> **Records for the exercise**:
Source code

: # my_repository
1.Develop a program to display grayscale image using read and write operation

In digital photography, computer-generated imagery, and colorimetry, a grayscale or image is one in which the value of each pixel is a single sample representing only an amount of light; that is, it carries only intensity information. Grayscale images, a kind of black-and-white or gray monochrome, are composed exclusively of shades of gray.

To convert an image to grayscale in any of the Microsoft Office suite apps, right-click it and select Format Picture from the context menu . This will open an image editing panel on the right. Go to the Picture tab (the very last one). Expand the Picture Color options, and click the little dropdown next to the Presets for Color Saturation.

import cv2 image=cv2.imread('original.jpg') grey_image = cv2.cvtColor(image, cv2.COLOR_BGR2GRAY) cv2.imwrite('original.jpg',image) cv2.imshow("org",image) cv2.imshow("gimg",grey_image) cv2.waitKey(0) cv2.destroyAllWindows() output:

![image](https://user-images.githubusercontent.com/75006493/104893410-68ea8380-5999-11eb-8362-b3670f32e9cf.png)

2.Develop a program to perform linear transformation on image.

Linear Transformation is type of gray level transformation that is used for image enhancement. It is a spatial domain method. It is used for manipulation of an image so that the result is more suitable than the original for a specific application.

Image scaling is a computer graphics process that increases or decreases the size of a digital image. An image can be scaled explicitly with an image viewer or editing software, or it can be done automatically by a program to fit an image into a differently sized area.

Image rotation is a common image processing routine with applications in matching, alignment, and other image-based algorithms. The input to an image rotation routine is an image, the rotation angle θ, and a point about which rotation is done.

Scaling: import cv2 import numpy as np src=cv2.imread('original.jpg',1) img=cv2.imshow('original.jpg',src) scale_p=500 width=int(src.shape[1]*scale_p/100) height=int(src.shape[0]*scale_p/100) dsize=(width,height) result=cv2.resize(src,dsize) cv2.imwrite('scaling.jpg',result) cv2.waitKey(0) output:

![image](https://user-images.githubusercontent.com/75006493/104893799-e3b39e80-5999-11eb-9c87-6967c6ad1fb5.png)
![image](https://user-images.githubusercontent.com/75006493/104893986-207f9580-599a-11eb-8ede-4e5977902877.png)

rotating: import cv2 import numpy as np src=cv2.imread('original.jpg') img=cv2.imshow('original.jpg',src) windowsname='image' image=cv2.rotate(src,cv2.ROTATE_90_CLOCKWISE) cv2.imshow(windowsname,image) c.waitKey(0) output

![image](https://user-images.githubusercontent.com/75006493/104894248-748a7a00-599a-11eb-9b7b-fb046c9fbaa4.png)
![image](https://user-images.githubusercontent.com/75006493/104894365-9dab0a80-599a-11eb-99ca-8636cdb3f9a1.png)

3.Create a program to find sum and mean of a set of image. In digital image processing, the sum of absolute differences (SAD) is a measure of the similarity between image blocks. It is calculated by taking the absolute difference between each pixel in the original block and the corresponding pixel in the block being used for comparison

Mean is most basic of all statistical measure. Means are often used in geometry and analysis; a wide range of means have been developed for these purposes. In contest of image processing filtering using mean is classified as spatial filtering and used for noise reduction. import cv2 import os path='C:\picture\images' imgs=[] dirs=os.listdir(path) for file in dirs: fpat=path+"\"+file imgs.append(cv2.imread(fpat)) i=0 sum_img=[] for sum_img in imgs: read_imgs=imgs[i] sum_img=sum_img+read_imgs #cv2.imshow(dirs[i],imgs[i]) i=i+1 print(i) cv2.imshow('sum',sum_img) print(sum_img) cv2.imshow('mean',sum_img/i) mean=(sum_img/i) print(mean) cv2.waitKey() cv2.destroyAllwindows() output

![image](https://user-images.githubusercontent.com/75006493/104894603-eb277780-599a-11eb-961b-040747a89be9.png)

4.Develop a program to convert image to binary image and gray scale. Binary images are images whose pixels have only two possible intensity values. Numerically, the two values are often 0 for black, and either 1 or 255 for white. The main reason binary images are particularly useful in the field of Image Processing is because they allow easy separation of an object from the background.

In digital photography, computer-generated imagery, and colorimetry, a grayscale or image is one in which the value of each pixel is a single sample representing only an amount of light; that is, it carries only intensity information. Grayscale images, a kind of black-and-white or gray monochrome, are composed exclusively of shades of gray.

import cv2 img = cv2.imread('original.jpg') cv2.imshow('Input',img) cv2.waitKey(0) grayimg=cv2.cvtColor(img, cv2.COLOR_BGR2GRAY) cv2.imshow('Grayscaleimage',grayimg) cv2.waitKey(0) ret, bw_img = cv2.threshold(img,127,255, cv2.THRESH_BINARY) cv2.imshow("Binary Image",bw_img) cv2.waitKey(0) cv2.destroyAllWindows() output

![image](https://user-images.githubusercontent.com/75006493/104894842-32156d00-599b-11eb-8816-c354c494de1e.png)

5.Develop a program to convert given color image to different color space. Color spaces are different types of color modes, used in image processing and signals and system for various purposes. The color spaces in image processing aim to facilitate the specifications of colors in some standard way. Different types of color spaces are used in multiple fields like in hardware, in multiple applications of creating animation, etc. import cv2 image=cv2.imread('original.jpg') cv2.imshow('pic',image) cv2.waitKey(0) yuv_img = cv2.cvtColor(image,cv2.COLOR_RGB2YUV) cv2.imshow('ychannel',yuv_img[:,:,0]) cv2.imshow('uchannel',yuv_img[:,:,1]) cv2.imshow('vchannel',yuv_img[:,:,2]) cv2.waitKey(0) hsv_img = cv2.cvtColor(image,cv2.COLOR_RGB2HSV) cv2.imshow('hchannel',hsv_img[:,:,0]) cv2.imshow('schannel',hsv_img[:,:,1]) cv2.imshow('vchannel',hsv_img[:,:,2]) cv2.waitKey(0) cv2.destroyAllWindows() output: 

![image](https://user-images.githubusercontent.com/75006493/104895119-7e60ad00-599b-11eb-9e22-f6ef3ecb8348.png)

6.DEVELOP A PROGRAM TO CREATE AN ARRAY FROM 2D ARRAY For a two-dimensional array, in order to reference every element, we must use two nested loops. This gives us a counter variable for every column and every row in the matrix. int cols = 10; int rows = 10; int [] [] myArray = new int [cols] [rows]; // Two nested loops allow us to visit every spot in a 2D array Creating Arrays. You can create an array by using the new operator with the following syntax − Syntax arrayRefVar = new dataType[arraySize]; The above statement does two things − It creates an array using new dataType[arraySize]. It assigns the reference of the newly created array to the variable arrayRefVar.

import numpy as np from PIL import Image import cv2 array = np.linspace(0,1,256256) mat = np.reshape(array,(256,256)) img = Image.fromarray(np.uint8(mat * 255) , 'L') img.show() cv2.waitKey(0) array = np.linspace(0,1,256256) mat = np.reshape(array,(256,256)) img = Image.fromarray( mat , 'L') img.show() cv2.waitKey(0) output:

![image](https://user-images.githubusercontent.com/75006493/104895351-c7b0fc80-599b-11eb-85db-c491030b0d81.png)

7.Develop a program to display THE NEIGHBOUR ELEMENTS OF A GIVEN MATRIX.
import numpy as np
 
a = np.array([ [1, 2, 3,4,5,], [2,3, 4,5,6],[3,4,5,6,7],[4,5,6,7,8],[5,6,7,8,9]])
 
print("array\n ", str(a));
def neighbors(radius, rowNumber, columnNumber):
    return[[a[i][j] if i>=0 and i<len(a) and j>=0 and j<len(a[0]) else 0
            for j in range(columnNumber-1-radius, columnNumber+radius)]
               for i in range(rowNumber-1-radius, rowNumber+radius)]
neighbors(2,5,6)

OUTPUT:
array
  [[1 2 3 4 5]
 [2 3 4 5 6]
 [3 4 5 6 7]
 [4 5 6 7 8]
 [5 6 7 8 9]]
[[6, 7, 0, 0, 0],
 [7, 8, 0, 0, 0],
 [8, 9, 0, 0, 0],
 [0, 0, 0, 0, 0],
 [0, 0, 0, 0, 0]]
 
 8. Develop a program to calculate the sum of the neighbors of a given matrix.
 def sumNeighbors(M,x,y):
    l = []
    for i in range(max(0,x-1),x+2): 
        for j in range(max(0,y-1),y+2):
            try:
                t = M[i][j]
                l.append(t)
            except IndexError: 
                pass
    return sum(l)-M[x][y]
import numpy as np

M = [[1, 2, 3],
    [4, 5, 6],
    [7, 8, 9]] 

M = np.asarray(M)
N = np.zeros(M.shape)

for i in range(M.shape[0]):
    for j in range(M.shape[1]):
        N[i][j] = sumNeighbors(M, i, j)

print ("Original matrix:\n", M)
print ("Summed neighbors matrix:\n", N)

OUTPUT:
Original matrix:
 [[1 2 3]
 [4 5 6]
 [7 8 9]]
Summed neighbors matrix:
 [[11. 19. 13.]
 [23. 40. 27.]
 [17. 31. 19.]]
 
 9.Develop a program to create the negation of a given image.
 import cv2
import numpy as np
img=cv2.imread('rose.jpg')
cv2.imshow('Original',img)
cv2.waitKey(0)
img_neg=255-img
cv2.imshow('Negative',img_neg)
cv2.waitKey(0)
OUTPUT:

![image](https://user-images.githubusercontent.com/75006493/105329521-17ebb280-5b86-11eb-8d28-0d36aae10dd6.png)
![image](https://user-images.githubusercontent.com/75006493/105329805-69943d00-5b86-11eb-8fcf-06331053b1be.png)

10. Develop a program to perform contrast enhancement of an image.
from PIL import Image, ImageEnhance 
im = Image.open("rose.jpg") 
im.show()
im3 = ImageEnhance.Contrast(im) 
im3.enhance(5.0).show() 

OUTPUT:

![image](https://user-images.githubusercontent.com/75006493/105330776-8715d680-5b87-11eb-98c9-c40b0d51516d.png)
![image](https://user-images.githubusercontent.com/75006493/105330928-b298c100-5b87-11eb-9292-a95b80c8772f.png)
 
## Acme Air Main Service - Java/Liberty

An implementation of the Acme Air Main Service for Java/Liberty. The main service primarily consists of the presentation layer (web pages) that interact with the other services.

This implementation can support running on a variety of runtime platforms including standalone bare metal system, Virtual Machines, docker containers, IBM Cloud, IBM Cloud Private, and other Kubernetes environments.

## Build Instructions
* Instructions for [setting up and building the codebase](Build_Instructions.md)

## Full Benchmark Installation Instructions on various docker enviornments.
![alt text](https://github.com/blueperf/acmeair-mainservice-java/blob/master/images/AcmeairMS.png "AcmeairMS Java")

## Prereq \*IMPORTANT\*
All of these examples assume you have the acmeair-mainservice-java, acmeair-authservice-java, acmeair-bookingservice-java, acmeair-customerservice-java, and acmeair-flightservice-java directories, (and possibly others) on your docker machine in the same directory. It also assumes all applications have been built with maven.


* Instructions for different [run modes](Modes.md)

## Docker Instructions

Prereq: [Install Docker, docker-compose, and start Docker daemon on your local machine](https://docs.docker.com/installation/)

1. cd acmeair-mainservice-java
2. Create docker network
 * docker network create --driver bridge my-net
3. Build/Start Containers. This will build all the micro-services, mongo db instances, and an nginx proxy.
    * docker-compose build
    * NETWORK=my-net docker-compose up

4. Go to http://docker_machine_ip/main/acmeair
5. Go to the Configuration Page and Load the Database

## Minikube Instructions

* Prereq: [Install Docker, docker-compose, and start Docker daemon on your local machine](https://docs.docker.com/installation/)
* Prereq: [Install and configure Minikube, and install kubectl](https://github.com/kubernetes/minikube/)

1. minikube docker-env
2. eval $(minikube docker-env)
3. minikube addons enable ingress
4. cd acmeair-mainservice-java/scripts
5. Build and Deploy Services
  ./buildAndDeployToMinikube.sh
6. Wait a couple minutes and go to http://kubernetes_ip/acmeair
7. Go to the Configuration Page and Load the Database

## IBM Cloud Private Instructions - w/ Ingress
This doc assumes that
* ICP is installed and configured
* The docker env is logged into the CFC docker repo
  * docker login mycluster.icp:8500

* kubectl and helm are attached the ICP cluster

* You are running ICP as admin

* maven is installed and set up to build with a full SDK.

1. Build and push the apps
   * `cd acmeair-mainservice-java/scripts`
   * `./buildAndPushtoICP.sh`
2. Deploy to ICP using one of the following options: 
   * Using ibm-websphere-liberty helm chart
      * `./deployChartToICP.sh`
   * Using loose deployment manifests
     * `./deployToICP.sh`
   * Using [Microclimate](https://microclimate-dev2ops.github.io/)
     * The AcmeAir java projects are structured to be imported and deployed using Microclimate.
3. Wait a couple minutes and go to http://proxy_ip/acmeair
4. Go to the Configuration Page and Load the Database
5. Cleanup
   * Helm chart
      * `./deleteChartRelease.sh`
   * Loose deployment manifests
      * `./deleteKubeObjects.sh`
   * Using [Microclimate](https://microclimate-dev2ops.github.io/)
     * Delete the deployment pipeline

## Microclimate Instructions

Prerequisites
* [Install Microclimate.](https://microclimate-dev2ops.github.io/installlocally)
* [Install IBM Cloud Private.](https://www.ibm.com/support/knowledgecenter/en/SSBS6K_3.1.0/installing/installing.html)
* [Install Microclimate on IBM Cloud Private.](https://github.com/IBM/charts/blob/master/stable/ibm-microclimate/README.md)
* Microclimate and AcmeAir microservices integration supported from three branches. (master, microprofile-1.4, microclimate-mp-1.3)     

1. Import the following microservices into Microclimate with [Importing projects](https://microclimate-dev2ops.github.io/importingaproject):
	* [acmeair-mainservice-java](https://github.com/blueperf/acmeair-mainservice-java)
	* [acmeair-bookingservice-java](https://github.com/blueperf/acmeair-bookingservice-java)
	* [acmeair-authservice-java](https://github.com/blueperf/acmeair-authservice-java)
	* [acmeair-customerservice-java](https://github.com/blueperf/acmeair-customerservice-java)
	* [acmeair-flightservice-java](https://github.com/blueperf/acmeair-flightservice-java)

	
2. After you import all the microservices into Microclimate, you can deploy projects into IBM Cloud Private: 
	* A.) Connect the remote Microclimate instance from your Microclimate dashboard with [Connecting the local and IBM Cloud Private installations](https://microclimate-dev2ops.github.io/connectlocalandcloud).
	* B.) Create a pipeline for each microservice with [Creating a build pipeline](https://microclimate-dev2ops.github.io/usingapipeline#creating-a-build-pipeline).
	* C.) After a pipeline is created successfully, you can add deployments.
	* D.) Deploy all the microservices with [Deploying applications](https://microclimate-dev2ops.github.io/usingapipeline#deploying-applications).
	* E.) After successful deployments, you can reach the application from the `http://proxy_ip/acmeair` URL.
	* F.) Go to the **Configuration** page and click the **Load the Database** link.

> **Problem to solve**: After locating the line with "Prerequisites" in the material above, return it and each line after it exactly, ending at the line with "[Install Microclimate on".

> **Completed exercise**:
Prerequisites
* [Install Microclimate.](https://microclimate-dev2ops.github.io/installlocally)
* [Install IBM Cloud Private.](https://www.ibm.com/support/knowledgecenter/en/SSBS6K_3.1.0/installing/installing.html)
* [Install Microclimate on IBM Cloud Private.](https://github.com/IBM/charts/blob/master/stable/ibm-microclimate/README.md)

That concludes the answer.